Un voyage à travers la mémoire vivante des villages d’al-Andalus dans la région cordouane du Guadajoz
Ils descendirent des collines jusqu’à la fertile plaine du Guadajoz, où le fleuve, serein et ancien, serpentait entre bosquets, potagers et champs cultivés. Le chemin se rétrécissait à mesure qu’ils approchaient des rives, et le murmure de l’eau se faisait plus clair.
C’est alors qu’ils la virent, au détour d’un méandre du sentier : une grande roue de bois tournant lentement, mordant l’eau avec ses pales et soulevant, dans son ascension, de petits récipients pleins qui déversaient leur contenu dans un canal suspendu sur des piliers de pierre.
Carmen s’arrêta net et la regarda comme si elle reconnaissait une vieille amie.
— C’est elle ! —s’exclama-t-elle—. C’est la noria d’Albendín. À mon époque, il y a une réplique identique. Mes parents m’y emmenaient souvent quand j’étais petite. J’étais fascinée de la voir tourner ; elle a quelque chose d’hypnotique.
Qāsim s’approcha de l’un des culées de pierre qui soutenaient l’axe de la noria. Il posa la main sur la structure et suivit des yeux le cours de l’eau dans le canal, attentif et silencieux. Puis il tourna légèrement le visage vers elle.

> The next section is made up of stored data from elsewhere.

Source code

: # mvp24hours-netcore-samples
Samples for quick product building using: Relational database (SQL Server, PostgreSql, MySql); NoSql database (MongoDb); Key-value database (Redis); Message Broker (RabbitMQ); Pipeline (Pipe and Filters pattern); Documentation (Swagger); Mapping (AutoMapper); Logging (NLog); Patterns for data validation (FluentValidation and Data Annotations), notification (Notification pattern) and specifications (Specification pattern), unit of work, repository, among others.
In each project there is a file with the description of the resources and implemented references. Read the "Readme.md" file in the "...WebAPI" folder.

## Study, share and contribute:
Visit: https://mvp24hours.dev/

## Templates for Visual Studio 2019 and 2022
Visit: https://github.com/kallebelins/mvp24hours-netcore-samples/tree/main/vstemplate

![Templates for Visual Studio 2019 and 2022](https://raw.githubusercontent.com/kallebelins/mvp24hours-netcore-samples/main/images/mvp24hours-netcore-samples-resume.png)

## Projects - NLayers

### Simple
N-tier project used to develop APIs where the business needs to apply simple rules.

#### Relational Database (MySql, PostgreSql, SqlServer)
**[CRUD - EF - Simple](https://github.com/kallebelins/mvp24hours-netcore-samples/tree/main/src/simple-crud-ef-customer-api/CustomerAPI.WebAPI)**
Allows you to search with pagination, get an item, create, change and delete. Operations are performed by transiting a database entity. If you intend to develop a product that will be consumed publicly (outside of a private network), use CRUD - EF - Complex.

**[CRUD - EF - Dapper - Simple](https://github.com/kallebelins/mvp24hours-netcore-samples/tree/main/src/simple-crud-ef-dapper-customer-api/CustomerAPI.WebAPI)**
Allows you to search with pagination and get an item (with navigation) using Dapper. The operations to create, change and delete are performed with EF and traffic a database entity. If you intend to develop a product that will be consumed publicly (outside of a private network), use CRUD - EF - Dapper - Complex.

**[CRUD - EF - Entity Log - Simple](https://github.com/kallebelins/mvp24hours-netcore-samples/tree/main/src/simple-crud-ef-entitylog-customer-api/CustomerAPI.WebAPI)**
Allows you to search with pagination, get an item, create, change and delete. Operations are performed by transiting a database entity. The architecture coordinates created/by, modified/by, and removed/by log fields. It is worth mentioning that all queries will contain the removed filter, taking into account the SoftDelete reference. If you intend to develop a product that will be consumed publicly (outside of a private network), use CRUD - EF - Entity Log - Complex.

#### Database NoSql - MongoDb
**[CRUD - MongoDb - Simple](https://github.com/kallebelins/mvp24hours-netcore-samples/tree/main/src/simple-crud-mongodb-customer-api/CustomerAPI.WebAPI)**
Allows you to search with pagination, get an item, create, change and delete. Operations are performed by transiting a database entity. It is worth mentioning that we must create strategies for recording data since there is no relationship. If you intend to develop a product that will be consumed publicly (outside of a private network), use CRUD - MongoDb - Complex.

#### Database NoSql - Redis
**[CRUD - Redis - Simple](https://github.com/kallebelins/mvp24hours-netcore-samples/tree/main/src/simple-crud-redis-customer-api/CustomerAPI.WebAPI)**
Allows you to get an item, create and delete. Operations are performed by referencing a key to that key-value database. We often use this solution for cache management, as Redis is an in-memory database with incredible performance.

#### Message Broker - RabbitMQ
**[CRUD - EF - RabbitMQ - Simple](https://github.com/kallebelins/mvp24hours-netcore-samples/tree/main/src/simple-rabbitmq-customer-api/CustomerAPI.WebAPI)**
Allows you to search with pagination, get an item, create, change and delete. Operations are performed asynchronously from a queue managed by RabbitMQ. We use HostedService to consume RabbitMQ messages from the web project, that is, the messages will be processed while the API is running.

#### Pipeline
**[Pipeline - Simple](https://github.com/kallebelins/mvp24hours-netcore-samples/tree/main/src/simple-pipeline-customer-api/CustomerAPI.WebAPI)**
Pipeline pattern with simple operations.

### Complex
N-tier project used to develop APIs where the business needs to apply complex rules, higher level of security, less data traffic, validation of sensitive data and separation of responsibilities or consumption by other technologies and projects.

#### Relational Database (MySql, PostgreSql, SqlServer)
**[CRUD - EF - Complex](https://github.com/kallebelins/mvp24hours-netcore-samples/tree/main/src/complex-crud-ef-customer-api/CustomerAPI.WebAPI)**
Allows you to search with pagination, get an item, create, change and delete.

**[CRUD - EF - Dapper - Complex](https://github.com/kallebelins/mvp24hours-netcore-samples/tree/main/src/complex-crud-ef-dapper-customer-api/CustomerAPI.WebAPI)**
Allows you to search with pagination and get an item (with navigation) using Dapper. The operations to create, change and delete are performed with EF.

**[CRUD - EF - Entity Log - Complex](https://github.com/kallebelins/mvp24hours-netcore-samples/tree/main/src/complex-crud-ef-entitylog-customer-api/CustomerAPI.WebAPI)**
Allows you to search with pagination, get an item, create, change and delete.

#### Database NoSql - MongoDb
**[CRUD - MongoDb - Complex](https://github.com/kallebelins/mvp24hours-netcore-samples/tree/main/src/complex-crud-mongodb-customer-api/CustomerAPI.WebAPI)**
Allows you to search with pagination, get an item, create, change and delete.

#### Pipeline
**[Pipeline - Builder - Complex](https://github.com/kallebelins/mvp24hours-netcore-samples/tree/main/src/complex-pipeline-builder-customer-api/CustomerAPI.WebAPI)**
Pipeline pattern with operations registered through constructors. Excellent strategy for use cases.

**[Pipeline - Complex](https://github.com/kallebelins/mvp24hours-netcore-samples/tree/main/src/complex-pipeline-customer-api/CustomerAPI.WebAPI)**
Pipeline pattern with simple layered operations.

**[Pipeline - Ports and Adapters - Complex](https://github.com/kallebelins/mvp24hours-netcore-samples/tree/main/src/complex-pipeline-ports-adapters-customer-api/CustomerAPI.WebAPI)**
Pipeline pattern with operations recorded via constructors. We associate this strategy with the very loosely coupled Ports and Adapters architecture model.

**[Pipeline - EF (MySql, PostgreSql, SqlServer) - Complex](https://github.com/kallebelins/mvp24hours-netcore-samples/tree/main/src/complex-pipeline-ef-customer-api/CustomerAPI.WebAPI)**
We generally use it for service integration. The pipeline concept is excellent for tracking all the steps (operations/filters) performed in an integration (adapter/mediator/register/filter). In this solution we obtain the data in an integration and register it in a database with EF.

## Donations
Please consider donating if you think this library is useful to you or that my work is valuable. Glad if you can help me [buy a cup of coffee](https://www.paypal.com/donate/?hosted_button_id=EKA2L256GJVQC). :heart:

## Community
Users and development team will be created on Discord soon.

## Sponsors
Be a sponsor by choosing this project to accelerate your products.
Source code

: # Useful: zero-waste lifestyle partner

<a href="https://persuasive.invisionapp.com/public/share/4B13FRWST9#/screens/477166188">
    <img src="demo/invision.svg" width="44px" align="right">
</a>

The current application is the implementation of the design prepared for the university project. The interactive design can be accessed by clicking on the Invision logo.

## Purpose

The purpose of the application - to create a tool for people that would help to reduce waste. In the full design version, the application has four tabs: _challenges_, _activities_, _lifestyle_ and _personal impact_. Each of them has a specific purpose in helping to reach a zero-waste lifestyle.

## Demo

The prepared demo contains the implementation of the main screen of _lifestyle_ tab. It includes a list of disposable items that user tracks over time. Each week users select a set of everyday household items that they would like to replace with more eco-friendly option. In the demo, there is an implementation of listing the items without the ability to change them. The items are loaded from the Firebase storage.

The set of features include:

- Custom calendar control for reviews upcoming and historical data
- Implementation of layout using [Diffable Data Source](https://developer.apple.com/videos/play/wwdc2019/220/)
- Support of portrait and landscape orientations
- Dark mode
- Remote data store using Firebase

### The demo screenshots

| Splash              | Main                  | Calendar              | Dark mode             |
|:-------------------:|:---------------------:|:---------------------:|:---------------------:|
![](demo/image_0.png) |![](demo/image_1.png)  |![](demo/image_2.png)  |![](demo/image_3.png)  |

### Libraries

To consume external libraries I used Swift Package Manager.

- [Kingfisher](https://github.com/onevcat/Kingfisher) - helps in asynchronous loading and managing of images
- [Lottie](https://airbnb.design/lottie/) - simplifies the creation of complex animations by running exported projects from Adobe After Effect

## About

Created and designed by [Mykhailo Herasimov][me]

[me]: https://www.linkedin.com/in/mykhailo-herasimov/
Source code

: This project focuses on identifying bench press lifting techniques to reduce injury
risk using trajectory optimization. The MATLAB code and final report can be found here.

— C’est une sagesse ancienne : la technique mise au service du besoin. Cette roue qui tourne sans relâche, nous l’appelons na‘ūra. Et elle n’est pas née ici : ses origines remontent aux terres de l’Orient, à la Syrie, aux vallées de Mésopotamie, aux ingénieurs du Tigre et de l’Euphrate. Mais ici, en al-Andalus, nous l’avons perfectionnée, adaptée à nos rivières et à nos besoins. Et grâce à elle, cette terre a fleuri.
Il fit quelques pas et désigna l’azuda, ce barrage bas qui redirigeait le cours de l’eau vers un canal étroit.
— Regarde : tout commence avec l’azuda, qui sert à guider l’eau. Sa structure de pieux, de pierres et de terre dévie une partie du courant vers le canal. L’eau s’écoule alors jusqu’ici, où l’on ouvre ou ferme la vanne —l’aguatocho— et, en frappant les pales, elle met en marche la roue. Sans animaux ni esclaves pour la faire tourner. Rien que la force du fleuve.
Carmen s’approcha, observant comment les cangilones —de petits récipients en céramique fixés au bord de la roue— recueillaient l’eau à son point le plus bas et, grâce à la rotation, l’élevaient pour la déverser dans un canal de pierre soutenu par une structure élevée.
— Et ce canal ?
— On l’appelle añaquil. C’est comme un petit aqueduc. L’eau versée là est conduite par gravité à travers des rigoles qui traversent les potagers. Ainsi toute la plaine est irriguée. Chaque parcelle reçoit son tour. Il y a un calendrier et un maître de l’eau qui le supervise. Tout est ordonné.
— Et cela est courant ?
— Beaucoup. Du Guadalquivir au Segura, des plaines de Grenade jusqu’aux rivières plus modestes comme celui-ci. Les norias permettent d’irriguer des terres qui, auparavant, étaient stériles, libérant ainsi de nombreuses mains, car la noria travaille jour et nuit sans repos.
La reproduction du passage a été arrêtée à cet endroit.